Integration of new facial recognition technologies with the existing legacy system is limiting the growth of facial recognition solutions in the market
In other regions, the US, Canada, and the UK have been investing quite a bit in facial recognition and continue to do so. The government and defense vertical has been the main contributor to the market and also continues to be one of the fastest-growing sectors.
Facial recognition solution adoption is also increasing in government-owned large-scale programs, such as smart cities and smart transportation per MarketsandMarkets. Yet, so far, ‘increasing need of facial recognition-enabled biometrics solutions for identity management, border control management, and homeland and military security management have fueled government organizations to largely implement facial recognition technologies’.
Other verticals where quite a bit is happening include Banking, Financial Services, and Insurance (BFSI), healthcare and retail, and education. We gave a few examples of applications in the scope of some of these segments.
We’ll update this article as soon as the extent of the impact of COVID-19 on the usage of facial recognition across countries and segments is fully understood.

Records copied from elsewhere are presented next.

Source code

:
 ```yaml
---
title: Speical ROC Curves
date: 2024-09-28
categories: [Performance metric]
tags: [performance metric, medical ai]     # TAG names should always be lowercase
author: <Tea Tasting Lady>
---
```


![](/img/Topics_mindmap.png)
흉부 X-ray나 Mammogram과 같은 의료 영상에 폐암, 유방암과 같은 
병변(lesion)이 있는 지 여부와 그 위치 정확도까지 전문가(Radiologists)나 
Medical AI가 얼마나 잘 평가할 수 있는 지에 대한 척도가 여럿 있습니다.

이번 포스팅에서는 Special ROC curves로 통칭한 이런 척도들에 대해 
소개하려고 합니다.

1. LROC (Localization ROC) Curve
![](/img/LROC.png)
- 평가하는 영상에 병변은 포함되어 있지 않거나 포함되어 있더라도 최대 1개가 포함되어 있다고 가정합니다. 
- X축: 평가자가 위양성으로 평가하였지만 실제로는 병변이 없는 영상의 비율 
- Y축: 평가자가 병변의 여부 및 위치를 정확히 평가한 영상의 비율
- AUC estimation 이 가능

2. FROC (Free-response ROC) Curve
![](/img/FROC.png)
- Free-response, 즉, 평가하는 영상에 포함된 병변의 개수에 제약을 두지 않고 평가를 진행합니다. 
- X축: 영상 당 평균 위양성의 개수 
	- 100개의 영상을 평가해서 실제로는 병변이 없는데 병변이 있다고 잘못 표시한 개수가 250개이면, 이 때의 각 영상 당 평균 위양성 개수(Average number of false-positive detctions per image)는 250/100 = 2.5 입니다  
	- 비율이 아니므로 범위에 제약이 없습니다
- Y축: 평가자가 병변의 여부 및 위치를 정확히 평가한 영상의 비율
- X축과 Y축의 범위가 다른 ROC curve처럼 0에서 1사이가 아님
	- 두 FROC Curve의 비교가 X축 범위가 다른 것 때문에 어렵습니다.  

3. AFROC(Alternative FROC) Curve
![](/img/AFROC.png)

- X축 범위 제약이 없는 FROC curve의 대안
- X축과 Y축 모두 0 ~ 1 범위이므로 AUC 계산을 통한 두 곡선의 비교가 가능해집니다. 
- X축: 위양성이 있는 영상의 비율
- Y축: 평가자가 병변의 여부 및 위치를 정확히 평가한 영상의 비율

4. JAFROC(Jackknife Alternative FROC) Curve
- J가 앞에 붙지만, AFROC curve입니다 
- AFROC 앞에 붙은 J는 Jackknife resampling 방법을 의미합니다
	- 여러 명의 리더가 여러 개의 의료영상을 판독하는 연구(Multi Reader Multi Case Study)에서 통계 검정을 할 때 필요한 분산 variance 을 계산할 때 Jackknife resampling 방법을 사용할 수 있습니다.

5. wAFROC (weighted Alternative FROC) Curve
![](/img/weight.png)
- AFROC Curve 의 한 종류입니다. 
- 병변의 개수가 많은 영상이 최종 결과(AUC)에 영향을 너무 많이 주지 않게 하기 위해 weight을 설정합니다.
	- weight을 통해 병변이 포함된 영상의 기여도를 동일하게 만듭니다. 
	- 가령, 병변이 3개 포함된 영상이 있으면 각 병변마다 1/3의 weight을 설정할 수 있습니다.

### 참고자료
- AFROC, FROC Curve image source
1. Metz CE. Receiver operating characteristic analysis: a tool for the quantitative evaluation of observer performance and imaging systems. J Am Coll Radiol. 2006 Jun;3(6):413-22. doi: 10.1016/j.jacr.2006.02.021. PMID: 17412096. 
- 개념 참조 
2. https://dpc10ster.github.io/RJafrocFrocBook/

Facial recognition in a nutshell – definition, future, concerns
We mentioned ABI Research analyst Dimitrios Pavlakis before. In the short video below, posted end 2019 by digital identity and security specialist Gemalto shares some views on the essence of facial recognition.
He defines facial recognition as a biometric technology that attempts to identify individuals based on facial characteristics. Dimitrios also explains how the future of facial recognition is, among others, about the merging of the technology with applications in the space of IoT, such as automotive, the smart home, and, as mentioned, smart city environments.